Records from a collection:
---+---

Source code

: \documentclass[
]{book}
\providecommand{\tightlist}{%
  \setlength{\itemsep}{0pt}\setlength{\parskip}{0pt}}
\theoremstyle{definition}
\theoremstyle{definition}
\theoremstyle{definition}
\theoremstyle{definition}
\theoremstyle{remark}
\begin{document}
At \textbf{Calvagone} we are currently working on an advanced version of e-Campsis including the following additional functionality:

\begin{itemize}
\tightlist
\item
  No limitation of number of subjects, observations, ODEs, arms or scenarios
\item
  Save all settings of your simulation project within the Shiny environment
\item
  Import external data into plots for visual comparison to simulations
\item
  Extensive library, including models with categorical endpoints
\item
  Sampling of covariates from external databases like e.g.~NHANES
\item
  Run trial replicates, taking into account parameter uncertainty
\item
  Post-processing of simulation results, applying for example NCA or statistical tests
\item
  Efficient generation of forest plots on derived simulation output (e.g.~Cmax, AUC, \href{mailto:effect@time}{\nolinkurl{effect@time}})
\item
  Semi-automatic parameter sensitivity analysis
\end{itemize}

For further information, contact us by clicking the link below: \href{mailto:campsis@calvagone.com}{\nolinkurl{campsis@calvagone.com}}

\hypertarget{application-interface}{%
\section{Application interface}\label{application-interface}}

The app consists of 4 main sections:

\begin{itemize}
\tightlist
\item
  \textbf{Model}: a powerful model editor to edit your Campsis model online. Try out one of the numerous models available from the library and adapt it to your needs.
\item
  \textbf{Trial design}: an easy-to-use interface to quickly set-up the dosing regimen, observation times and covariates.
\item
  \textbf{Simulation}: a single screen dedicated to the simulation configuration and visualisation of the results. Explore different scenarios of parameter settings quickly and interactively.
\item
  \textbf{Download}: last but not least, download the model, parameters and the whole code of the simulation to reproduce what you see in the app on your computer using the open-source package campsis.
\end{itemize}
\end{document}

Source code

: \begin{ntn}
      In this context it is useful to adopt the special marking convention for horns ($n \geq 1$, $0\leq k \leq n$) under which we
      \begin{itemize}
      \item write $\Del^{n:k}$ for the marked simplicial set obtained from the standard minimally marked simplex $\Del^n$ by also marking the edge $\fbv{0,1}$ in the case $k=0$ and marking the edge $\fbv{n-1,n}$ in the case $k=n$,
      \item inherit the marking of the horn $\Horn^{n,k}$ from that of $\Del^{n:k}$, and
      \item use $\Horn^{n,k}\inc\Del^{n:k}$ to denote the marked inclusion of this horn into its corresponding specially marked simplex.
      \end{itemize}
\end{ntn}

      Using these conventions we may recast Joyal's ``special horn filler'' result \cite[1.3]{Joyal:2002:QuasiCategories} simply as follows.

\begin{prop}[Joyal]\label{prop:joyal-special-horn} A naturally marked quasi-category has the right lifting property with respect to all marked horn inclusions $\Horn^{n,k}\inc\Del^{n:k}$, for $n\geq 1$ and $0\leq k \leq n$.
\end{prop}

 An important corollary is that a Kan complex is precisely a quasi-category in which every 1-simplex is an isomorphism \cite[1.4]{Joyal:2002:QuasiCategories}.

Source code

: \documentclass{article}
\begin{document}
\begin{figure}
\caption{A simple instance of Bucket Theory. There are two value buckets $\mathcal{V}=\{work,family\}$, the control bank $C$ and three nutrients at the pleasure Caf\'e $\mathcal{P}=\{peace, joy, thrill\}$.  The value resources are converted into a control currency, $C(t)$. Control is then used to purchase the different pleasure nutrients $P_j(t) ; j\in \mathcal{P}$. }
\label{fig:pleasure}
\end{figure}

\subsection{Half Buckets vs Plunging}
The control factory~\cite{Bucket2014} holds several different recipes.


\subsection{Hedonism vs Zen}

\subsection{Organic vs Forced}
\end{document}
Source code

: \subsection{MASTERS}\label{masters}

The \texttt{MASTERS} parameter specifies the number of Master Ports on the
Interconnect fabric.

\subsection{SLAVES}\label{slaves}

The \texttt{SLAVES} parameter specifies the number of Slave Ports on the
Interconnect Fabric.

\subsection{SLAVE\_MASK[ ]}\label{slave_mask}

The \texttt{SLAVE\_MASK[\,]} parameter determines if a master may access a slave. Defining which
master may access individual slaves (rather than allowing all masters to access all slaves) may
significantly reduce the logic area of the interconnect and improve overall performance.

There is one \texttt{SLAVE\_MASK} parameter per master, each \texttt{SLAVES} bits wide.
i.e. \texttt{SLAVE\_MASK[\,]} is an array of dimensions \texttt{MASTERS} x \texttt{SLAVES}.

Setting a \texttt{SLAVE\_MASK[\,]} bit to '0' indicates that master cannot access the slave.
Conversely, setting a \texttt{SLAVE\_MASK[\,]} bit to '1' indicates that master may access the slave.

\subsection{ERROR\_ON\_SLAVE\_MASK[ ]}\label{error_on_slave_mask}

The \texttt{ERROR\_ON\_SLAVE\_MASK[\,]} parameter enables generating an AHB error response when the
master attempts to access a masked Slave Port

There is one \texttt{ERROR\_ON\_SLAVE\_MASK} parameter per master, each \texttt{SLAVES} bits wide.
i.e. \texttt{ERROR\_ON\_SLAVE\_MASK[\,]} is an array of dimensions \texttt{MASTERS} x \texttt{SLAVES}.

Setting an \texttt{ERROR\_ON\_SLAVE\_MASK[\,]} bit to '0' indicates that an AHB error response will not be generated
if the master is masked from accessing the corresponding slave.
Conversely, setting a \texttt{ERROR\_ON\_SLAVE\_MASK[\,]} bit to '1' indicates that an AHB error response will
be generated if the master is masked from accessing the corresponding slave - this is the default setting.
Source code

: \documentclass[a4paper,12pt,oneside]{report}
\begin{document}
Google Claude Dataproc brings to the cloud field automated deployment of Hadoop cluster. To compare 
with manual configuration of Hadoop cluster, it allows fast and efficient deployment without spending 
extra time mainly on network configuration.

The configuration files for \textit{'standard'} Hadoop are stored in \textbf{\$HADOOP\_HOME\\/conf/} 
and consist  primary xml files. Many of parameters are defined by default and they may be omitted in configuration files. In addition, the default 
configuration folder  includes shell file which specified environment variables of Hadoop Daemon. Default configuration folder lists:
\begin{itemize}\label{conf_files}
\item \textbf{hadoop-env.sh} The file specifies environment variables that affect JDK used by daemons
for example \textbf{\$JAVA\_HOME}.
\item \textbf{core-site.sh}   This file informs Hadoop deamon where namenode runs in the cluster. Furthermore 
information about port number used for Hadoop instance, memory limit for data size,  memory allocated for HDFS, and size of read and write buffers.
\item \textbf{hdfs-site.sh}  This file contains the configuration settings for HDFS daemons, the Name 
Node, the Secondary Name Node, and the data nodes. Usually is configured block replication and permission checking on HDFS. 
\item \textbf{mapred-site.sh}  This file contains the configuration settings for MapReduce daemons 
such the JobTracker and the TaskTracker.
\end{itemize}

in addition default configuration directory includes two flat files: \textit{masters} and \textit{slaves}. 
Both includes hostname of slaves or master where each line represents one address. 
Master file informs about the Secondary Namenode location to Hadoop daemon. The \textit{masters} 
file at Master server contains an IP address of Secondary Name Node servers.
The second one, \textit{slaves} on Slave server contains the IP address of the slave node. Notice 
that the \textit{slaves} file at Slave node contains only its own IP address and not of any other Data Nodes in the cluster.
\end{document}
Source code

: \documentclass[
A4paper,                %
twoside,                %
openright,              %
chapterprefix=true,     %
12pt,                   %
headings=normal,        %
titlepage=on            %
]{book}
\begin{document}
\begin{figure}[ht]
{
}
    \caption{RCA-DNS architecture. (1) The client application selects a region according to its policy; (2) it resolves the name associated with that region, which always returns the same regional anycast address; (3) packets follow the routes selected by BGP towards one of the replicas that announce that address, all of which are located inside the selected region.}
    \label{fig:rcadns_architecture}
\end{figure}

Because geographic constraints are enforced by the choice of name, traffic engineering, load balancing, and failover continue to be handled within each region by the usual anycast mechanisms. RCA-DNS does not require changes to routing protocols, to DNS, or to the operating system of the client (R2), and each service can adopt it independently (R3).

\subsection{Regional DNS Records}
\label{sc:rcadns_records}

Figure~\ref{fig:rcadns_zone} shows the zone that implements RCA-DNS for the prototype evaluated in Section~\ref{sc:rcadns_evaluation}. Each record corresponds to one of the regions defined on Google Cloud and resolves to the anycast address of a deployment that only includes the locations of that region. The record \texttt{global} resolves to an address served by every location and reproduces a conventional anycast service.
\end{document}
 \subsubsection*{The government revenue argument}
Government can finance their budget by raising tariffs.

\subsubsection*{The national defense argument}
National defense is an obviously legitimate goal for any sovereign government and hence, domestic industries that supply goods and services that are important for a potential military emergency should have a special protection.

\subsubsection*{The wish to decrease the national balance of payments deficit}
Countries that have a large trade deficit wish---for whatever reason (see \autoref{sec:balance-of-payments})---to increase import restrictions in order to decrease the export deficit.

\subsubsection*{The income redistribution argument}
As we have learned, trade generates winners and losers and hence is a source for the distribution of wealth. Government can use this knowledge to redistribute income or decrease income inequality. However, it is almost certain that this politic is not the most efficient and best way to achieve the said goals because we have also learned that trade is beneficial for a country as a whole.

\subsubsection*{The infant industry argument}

---+---

> _Problem to work on_: What is the number of lines in the data holding the word "important"? Reply with that number only.

> _Completed exercise_: 2